To gank an infamous male lament rather drastically out of context...it's not the size that matters--it's what you do with it.

Then, there are the problems in Iraq and the consequences of failure:


Bush's references to the dangers in Iraq also strike me as less than honest. He talked about al-Qaida terrorists, Sunni insurgents, Shiite death squads and about a "vicious cycle of sectarian violence." He went on to say:

"The consequences of failure are clear: Radical Islamic extremists would grow in strength and gain new recruits. They would be in a better position to topple moderate governments, create chaos in the region and use oil revenues to fund their ambitions.
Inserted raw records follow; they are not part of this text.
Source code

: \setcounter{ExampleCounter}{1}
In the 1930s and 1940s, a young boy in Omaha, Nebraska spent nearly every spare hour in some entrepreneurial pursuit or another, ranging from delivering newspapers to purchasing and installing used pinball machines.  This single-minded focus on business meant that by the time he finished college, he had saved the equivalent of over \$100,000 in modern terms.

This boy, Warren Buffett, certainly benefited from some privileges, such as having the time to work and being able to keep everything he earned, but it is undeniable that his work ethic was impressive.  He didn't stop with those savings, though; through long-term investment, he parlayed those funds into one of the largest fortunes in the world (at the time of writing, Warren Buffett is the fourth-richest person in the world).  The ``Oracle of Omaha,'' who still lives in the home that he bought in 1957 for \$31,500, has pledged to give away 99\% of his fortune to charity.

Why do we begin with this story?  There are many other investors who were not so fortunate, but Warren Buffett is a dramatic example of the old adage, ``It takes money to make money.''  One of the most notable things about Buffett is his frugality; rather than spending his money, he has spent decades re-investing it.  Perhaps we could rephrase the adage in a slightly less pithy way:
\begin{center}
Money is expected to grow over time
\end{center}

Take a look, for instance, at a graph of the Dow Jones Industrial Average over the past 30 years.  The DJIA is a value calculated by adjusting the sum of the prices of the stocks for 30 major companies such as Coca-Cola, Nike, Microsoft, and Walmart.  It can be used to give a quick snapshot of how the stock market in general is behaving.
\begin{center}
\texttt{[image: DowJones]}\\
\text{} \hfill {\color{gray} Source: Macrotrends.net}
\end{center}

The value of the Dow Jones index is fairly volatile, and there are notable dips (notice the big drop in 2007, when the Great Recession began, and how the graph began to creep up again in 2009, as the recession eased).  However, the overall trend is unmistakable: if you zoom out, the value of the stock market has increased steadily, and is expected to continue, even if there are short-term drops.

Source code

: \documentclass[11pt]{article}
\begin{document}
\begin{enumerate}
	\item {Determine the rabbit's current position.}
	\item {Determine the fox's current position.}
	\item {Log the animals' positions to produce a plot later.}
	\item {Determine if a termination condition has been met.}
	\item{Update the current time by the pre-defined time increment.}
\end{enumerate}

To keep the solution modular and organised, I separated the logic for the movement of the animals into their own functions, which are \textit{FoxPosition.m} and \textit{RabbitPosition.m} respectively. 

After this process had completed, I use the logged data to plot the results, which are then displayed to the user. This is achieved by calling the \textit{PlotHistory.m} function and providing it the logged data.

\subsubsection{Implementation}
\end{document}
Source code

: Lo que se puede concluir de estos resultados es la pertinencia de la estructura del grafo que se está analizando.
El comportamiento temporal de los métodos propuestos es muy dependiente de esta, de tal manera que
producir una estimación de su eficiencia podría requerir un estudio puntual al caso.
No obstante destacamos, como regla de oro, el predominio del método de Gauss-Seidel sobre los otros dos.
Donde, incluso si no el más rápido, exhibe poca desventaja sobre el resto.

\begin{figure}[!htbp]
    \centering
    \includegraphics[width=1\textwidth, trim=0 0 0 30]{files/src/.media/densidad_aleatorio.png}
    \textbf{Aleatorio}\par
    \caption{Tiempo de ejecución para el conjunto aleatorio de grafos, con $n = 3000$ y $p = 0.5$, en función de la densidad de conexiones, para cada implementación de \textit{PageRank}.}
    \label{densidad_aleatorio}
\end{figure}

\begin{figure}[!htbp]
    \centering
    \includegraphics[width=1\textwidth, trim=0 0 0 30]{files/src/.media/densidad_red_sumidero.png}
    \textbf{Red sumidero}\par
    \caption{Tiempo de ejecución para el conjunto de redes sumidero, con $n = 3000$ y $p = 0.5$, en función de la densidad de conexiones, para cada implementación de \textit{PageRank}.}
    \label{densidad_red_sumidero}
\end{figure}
Iran would be emboldened in its pursuit of nuclear weapons. Our enemies would have a safe haven from which to plan and launch attacks on the American people."

But all of these problems, current and potential, are entirely his own doing.
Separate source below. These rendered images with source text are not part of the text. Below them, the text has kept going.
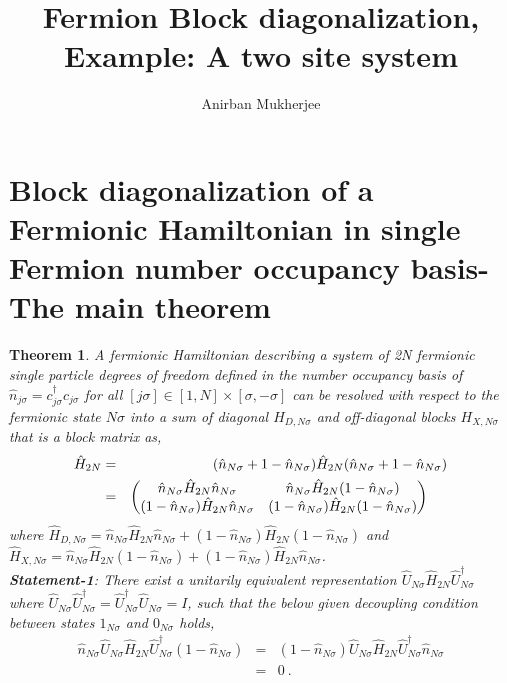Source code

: \documentclass[12pt,a4paper]{article}
\author{Anirban Mukherjee}
\title{Fermion Block diagonalization, Example: A two site system}
\newtheorem{theorem}{Theorem}
\begin{document}
\maketitle
\section{Block diagonalization of a Fermionic Hamiltonian in single Fermion number occupancy basis-The main theorem}
\begin{theorem}
A fermionic Hamiltonian describing a system of 2N fermionic single particle degrees of freedom defined in the number occupancy basis of $\hat{n}_{j\sigma}=c^{\dagger}_{j\sigma}c_{j\sigma}$ for all $[j\sigma] \in [1,N]\times  [\sigma , -\sigma]$ can be resolved with respect to the fermionic state $N\sigma$ into a sum of diagonal $H_{D,N\sigma}$ and off-diagonal blocks $H_{X,N\sigma}$ that is a block matrix as,
\begin{eqnarray}
\hat{H}_{2N} &=& (\hat{n}_{N\sigma}+1-\hat{n}_{N\sigma})\hat{H}_{2N}(\hat{n}_{N\sigma}+1-\hat{n}_{N\sigma})\nonumber\\
&=&\begin{pmatrix}
\hat{n}_{N\sigma}\hat{H}_{2N}\hat{n}_{N\sigma} & \hat{n}_{N\sigma}\hat{H}_{2N}(1-\hat{n}_{N\sigma})\\
(1-\hat{n}_{N\sigma})\hat{H}_{2N}\hat{n}_{N\sigma} & (1-\hat{n}_{N\sigma})\hat{H}_{2N}(1-\hat{n}_{N\sigma})
\end{pmatrix}\hspace*{0.5cm}
\end{eqnarray}
where $\hat{H}_{D,N\sigma}= \hat{n}_{N\sigma}\hat{H}_{2N}\hat{n}_{N\sigma}+(1-\hat{n}_{N\sigma})\hat{H}_{2N}(1-\hat{n}_{N\sigma})$ and  $\hat{H}_{X,N\sigma} = \hat{n}_{N\sigma}\hat{H}_{2N}(1-\hat{n}_{N\sigma})+(1-\hat{n}_{N\sigma})\hat{H}_{2N}\hat{n}_{N\sigma}$.\\
\textbf{Statement-1}: There exist a unitarily equivalent representation $\hat{U}_{N\sigma}\hat{H}_{2N}\hat{U}^{\dagger}_{N\sigma}$ where $\hat{U}_{N\sigma}\hat{U}^{\dagger}_{N\sigma}=\hat{U}^{\dagger}_{N\sigma}\hat{U}_{N\sigma}=I$, such that the below  given  decoupling condition between states $1_{N\sigma}$ and $0_{N\sigma}$ holds,
\begin{eqnarray}
\hat{n}_{N\sigma}\hat{U}_{N\sigma}\hat{H}_{2N}\hat{U}^{\dagger}_{N\sigma}(1-\hat{n}_{N\sigma}) &=& (1-\hat{n}_{N\sigma})\hat{U}_{N\sigma}\hat{H}_{2N}\hat{U}^{\dagger}_{N\sigma}\hat{n}_{N\sigma} \nonumber\\
&=& 0 ~.\nonumber
\end{eqnarray}

\end{theorem}
\end{document}
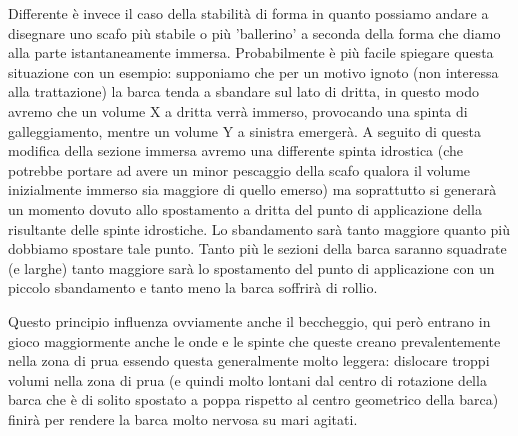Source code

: Differente è invece il caso della stabilità di forma in quanto possiamo andare a disegnare uno scafo più stabile o più 'ballerino' a seconda della forma che diamo alla parte istantaneamente immersa. Probabilmente è più facile spiegare questa situazione con un esempio: supponiamo che per un motivo ignoto (non interessa alla trattazione) la barca tenda a sbandare sul lato di dritta, in questo modo avremo che un volume X a dritta verrà immerso, provocando una spinta di galleggiamento, mentre un volume Y a sinistra emergerà.
A seguito di questa modifica della sezione immersa avremo una differente spinta idrostica (che potrebbe portare ad avere un minor pescaggio della scafo qualora il volume inizialmente immerso sia maggiore di quello emerso) ma soprattutto si generarà un momento dovuto allo spostamento a dritta del punto di applicazione della risultante delle spinte idrostiche. Lo sbandamento sarà tanto maggiore quanto più dobbiamo spostare tale punto.
Tanto più le sezioni della barca saranno squadrate (e larghe) tanto maggiore sarà lo spostamento del punto di applicazione con un piccolo sbandamento e tanto meno la barca soffrirà di rollio.

Questo principio influenza ovviamente anche il beccheggio, qui però entrano in gioco maggiormente anche le onde e le spinte che queste creano prevalentemente nella zona di prua essendo questa generalmente molto leggera: dislocare troppi volumi nella zona di prua (e quindi molto lontani dal centro di rotazione della barca che è di solito spostato a poppa rispetto al centro geometrico della barca) finirà per rendere la barca molto nervosa su mari agitati.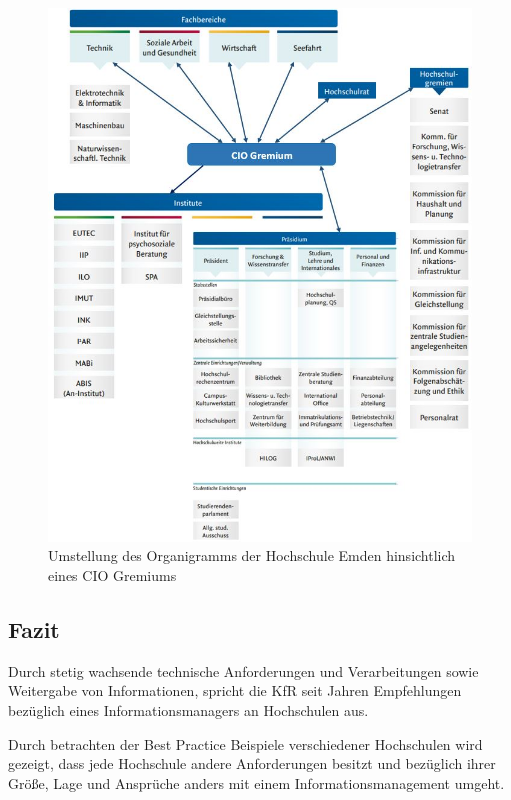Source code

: \begin{figure}[h!]
	\centering
	\includegraphics[width=\textwidth]
	{kapitel/gruppe3/bilder/konzept_organigramm_mit_CIO}
	\caption{Umstellung des Organigramms der Hochschule Emden hinsichtlich eines CIO Gremiums}
	\label{fig_konzept_organigramm_mit_CIO}
\end{figure}

\newpage

\subsection{Fazit}
Durch stetig wachsende technische Anforderungen und Verarbeitungen 
sowie Weitergabe von Informationen, spricht die KfR seit Jahren 
Empfehlungen bezüglich eines Informationsmanagers an Hochschulen aus. 

Durch betrachten der Best Practice Beispiele verschiedener Hochschulen wird gezeigt, 
dass jede Hochschule andere Anforderungen besitzt und bezüglich ihrer Größe, Lage und 
Ansprüche anders mit einem Informationsmanagement umgeht.


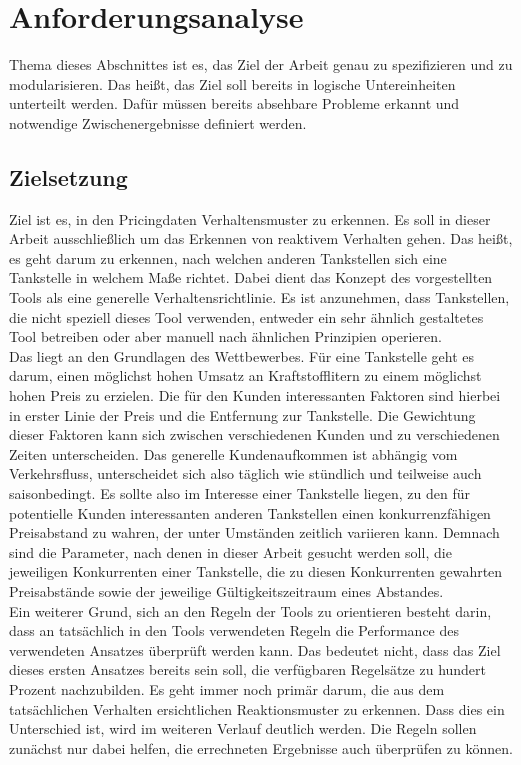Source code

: \chapter{Anforderungsanalyse}
\label{sec:Anforderungsanalyse}

Thema dieses Abschnittes ist es, das Ziel der Arbeit genau zu spezifizieren und zu modularisieren. Das heißt, das Ziel soll bereits in logische Untereinheiten unterteilt werden. Dafür müssen bereits absehbare Probleme erkannt und notwendige Zwischenergebnisse definiert werden.

\section{Zielsetzung}
Ziel ist es, in den Pricingdaten Verhaltensmuster zu erkennen. Es soll in dieser Arbeit ausschließlich um das Erkennen von reaktivem Verhalten gehen. Das heißt, es geht darum zu erkennen, nach welchen anderen Tankstellen sich eine Tankstelle in welchem Maße richtet. Dabei dient das Konzept des vorgestellten Tools als eine generelle Verhaltensrichtlinie. Es ist anzunehmen, dass Tankstellen, die nicht speziell dieses Tool verwenden, entweder ein sehr ähnlich gestaltetes Tool betreiben oder aber manuell nach ähnlichen Prinzipien operieren.\\
Das liegt an den Grundlagen des Wettbewerbes. Für eine Tankstelle geht es darum, einen möglichst hohen Umsatz an Kraftstofflitern zu einem möglichst hohen Preis zu erzielen. Die für den Kunden interessanten Faktoren sind hierbei in erster Linie der Preis und die Entfernung zur Tankstelle. Die Gewichtung dieser Faktoren kann sich zwischen verschiedenen Kunden und zu verschiedenen Zeiten unterscheiden. Das generelle Kundenaufkommen ist abhängig vom Verkehrsfluss, unterscheidet sich also täglich wie stündlich und teilweise auch saisonbedingt. Es sollte also im Interesse einer Tankstelle liegen, zu den für potentielle Kunden interessanten anderen Tankstellen einen konkurrenzfähigen Preisabstand zu wahren, der unter Umständen zeitlich variieren kann. Demnach sind die Parameter, nach denen in dieser Arbeit gesucht werden soll, die jeweiligen Konkurrenten einer Tankstelle, die zu diesen Konkurrenten gewahrten Preisabstände sowie der jeweilige Gültigkeitszeitraum eines Abstandes.\\
Ein weiterer Grund, sich an den Regeln der Tools zu orientieren besteht darin, dass an tatsächlich in den Tools verwendeten Regeln die Performance des verwendeten Ansatzes überprüft werden kann. Das bedeutet nicht, dass das Ziel dieses ersten Ansatzes bereits sein soll, die verfügbaren Regelsätze zu hundert Prozent nachzubilden. Es geht immer noch primär darum, die aus dem tatsächlichen Verhalten ersichtlichen Reaktionsmuster zu erkennen. Dass dies ein Unterschied ist, wird im weiteren Verlauf deutlich werden. Die Regeln sollen zunächst nur dabei helfen, die errechneten Ergebnisse auch überprüfen zu können.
Now, granted--Iraq would not currently be in a near-civil war if the United States hadn't invaded and Saddam Hussein were still in power, so to that extent, Stanford is correct. Bush set the table for everything that followed.
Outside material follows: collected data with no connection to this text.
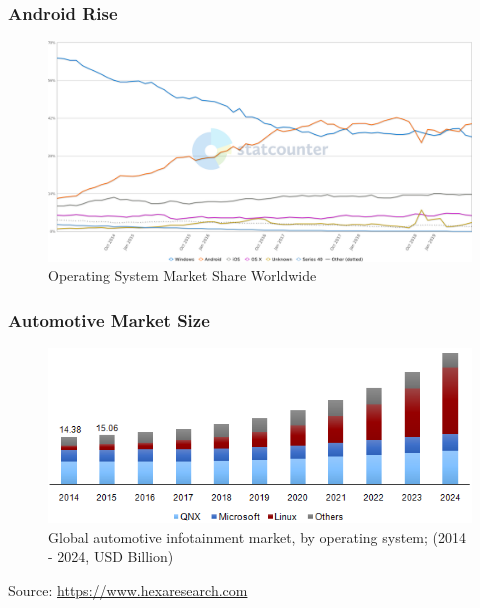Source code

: \begin{frame}
  \frametitle{Android Rise}
  \vspace*{-2mm} %
    \begin{figure}
      \centering
      \includegraphics[scale=0.35]{images/os-stat.png}
      \vspace*{-2mm} %
      \caption{Operating System Market Share Worldwide}
    \end{figure}
  \vspace*{-12mm} %
\end{frame}

\begin{frame}
  \frametitle{Automotive Market Size}
    \begin{figure}
      \centering
      \includegraphics[scale=0.6]{images/automotive-market.png}
      \caption{Global automotive infotainment market, by operating system;
               \newline (2014 - 2024, USD Billion)}
    \end{figure}
    Source: \href{https://www.hexaresearch.com}{https://www.hexaresearch.com}
\end{frame}

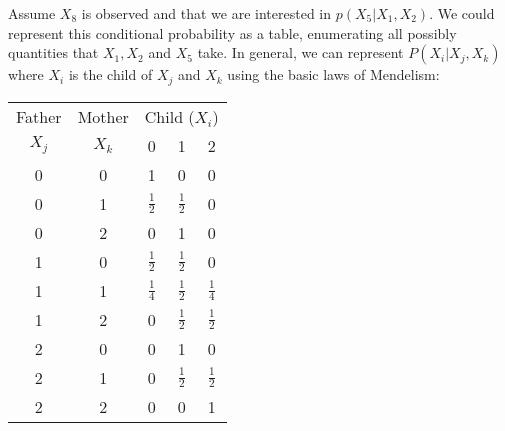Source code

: \documentclass[12pt]{report}
\begin{document}
\begin{center}
\end{center}

Assume $X_8$ is observed and that we are interested in
$p(X_5|X_1,X_2)$. We could represent this conditional probability as a
table, enumerating all possibly quantities that $X_1,X_2$ and $X_5$
take. In general, we can represent $P(X_i | X_j,X_k)$ where $X_i$ is
the child of $X_j$ and $X_k$ using the basic laws of Mendelism:
\begin{center}
\begin{tabular}{|c c|c c c|}
\hline
Father & Mother & \multicolumn{3}{c|}{Child ($X_i$)} \\
$X_j$ & $X_k$ &           0 &           1 &           2 \\
\hline
0     & 0     &           1 &           0 &           0 \\
0     & 1     & $\frac{1}{2}$ & $\frac{1}{2}$ &           0 \\
0     & 2     &           0 &           1 &           0 \\
1     & 0     & $\frac{1}{2}$ & $\frac{1}{2}$ &           0 \\
1     & 1     & $\frac{1}{4}$ & $\frac{1}{2}$ & $\frac{1}{4}$ \\
1     & 2     &           0 & $\frac{1}{2}$ & $\frac{1}{2}$ \\
2     & 0     &           0 &           1 &           0 \\
2     & 1     &           0 & $\frac{1}{2}$ & $\frac{1}{2}$ \\
2     & 2     &           0 &           0 &           1 \\
\hline
\end{tabular}
\end{center}
\end{document}
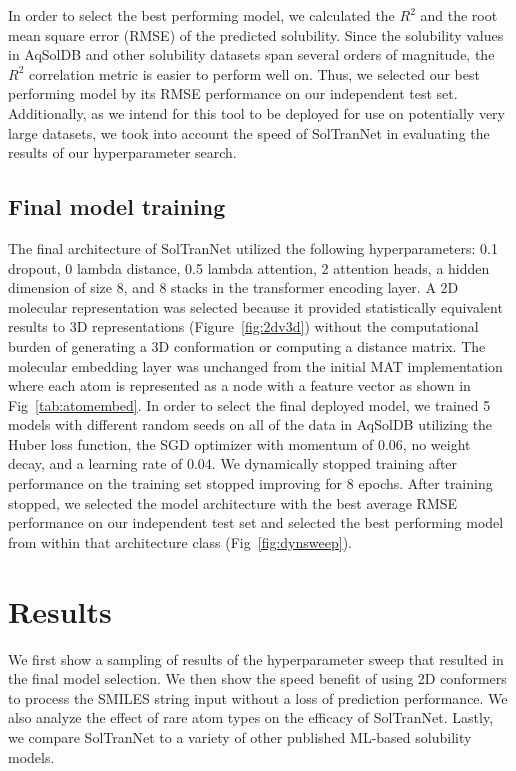 \documentclass[journal=jmcmar,manuscript=article]{achemso}
\begin{document}
In order to select the best performing model, we calculated the $R^2$ and the root mean square error (RMSE) of the predicted solubility.
Since the solubility values in AqSolDB and other solubility datasets span several orders of magnitude, the $R^2$ correlation metric is easier to perform well on.
Thus, we selected our best performing model by its RMSE performance on our independent test set.
Additionally, as we intend for this tool to be deployed for use on potentially very large datasets, we took into account the speed of SolTranNet in evaluating the results of our hyperparameter search. 

\subsection{Final model training}
The final architecture of SolTranNet utilized the following hyperparameters: 0.1 dropout, 0 lambda distance, 0.5 lambda attention, 2 attention heads, a hidden dimension of size 8, and 8 stacks in the transformer encoding layer. A 2D molecular representation was selected because it provided statistically equivalent results to 3D representations (Figure~\ref{fig:2dv3d}) without the computational burden of generating a 3D conformation or computing a distance matrix.
The molecular embedding layer was unchanged from the initial MAT implementation\cite{MAT} where each atom is represented as a node with a feature vector as shown in Fig~\ref{tab:atomembed}.
In order to select the final deployed model, we trained 5 models with different random seeds on all of the data in AqSolDB utilizing the Huber loss function, the SGD optimizer with momentum of 0.06, no weight decay, and a learning rate of 0.04.
We dynamically stopped training after performance on the training set stopped improving for 8 epochs.
After training stopped, we selected the model architecture with the best average RMSE performance on our independent test set and selected the best performing model from within that architecture class (Fig~\ref{fig:dynsweep}).

\section{Results}

We first show a sampling of results of the hyperparameter sweep that resulted in the final model selection.
We then show the speed benefit of using 2D conformers to process the SMILES string input without a loss of prediction performance.
We also analyze the effect of rare atom types on the efficacy of SolTranNet.
Lastly, we compare SolTranNet to a variety of other published ML-based solubility models.
\end{document}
But entirely Bush's own doing? This would be funny, if Stanford weren't actually serious. His ill-conceived "Bring 'em on" notwithstanding, it was not Bush who invited Al-Qaeda to do its best to disrupt the fledgling Iraqi government. It was not Bush who invited Sunni insurgents to seek to do likewise. It was not Bush who blew up the Golden Mosque of Samarra, or who invited Iran to egg on Shiite retaliation.

It was Bush who failed to deal adequately with these threats, but that's a far cry from saying that he authored them.

And as for the consequences of failure...lest we forget, two of the major rallying cries for Al-Qaeda prior to 9/11--the sanctions against Iraq, and American troops stationed in Saudi Arabia--were direct reactions against Saddam Hussein's government, which Stanford apparently believes should have been left in power. And on the subject of Iran, it should be pointed out that their nuclear ambitions are not new. What is new is that Iraq is not occupying the international community's attention by thumbing its nose at inspectors.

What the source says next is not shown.